▶ [How to complete this task]: Every line below that holds the word "item" counts once; please tally them and give only the total.

▶ [Records drawn from a dataset]:

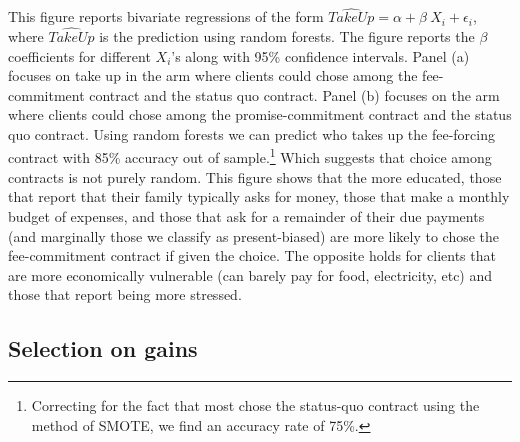 \documentclass[oneside,11pt]{article}
\begin{document}
\scriptsize {
\noindent This figure reports bivariate regressions of the form $\widehat{TakeUp} = \alpha + \beta \: X_i + \epsilon_i$, where $\widehat{TakeUp}$ is the prediction using random forests. The figure reports the $\beta$ coefficients for different $X_i$'s along with 95\% confidence intervals. Panel (a) focuses on take up in the arm where clients could chose among the fee-commitment contract and the status quo contract. Panel (b) focuses on the arm where clients could chose among the promise-commitment contract and the status quo contract. Using random forests we can predict who takes up the fee-forcing contract with 85\% accuracy out of sample.\footnote{Correcting for the fact that most chose the status-quo contract using the method of SMOTE, \cite{smote} we find an accuracy rate of 75\%.} Which suggests that choice among contracts is not purely random. This figure shows that the more educated, those that report that their family typically asks for money, those that make a monthly budget of expenses, and those that ask for a remainder of their due payments (and marginally those we classify as present-biased) are more likely to chose the fee-commitment contract if given the choice. The opposite holds for clients that are more economically vulnerable (can barely pay for food, electricity, etc) and those that report being more stressed.
}

\newpage

\subsection{Selection on gains}
\end{document}
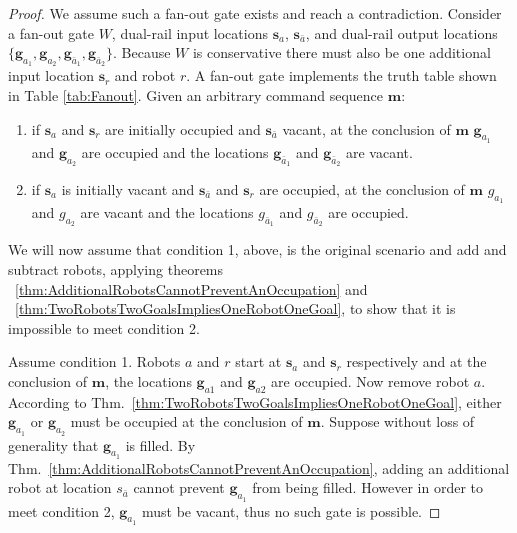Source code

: \documentclass[letterpaper, 10 pt, conference]{ieeeconf}
\begin{document}

\begin{proof} We assume such a {\sc fan-out} gate exists and reach a contradiction. 
Consider a  {\sc fan-out} gate $W$,  dual-rail input locations  $\bm{s}_{a}$, $\bm{s}_{\bar{a}}$, and dual-rail output locations  $\{\bm{g}_{a_1}, \bm{g}_{a_2},\bm{g}_{\bar{a}_1},\bm{g}_{\bar{a}_2}\}$. Because $W$ is conservative there must also be one additional input location $\bm{s}_r$ and robot $r$. A {\sc fan-out} gate implements the truth table shown in Table \ref{tab:Fanout}. Given an arbitrary command sequence $\bm{m}$:  
\begin{enumerate}
\item if $\bm{s}_{a}$  and $\bm{s}_r$ are initially occupied and $\bm{s}_{\bar{a}}$ vacant, at the conclusion of $\bm{m}$ $\bm{g}_{a_1}$ and $\bm{g}_{a_2}$ are occupied and the locations  $\bm{g}_{\bar{a}_1}$ and $\bm{g}_{\bar{a}_2}$ are vacant.
\item if $\bm{s}_{a}$ is initially vacant and $\bm{s}_{\bar{a}}$ and $\bm{s}_r$ are occupied, at the conclusion of $\bm{m}$ $g_{a_1}$ and $g_{a_2}$ are vacant and the locations  $g_{\bar{a}_1}$ and $g_{\bar{a}_2}$ are occupied.
\end{enumerate}

We will now assume that condition 1, above, is the original scenario and  add and subtract robots, applying theorems ~\ref{thm:AdditionalRobotsCannotPreventAnOccupation} and ~\ref{thm:TwoRobotsTwoGoalsImpliesOneRobotOneGoal}, to show that it is impossible to meet condition 2. 

Assume condition 1. Robots $a$ and $r$ start at $\bm{s}_{a}$ and $\bm{s}_r$  respectively and at the conclusion of $\bm{m}$, the locations  $\bm{g}_{a1}$ and $\bm{g}_{a2}$ are occupied. Now remove robot $a$. According to  Thm.~\ref{thm:TwoRobotsTwoGoalsImpliesOneRobotOneGoal}, either $\bm{g}_{a_1}$ or $\bm{g}_{a_2}$ must be occupied at the conclusion of $\bm{m}$. Suppose without loss of generality that $\bm{g}_{a_1}$ is filled.  By Thm.~\ref{thm:AdditionalRobotsCannotPreventAnOccupation}, adding an additional robot at location $s_{\bar{a}}$ cannot prevent $\bm{g}_{a_1}$ from being filled. However in order to meet condition 2, $\bm{g}_{a_1}$ must be vacant, thus no such gate is possible. 
 \end{proof}
\end{document}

▶ [Result of this task]: 2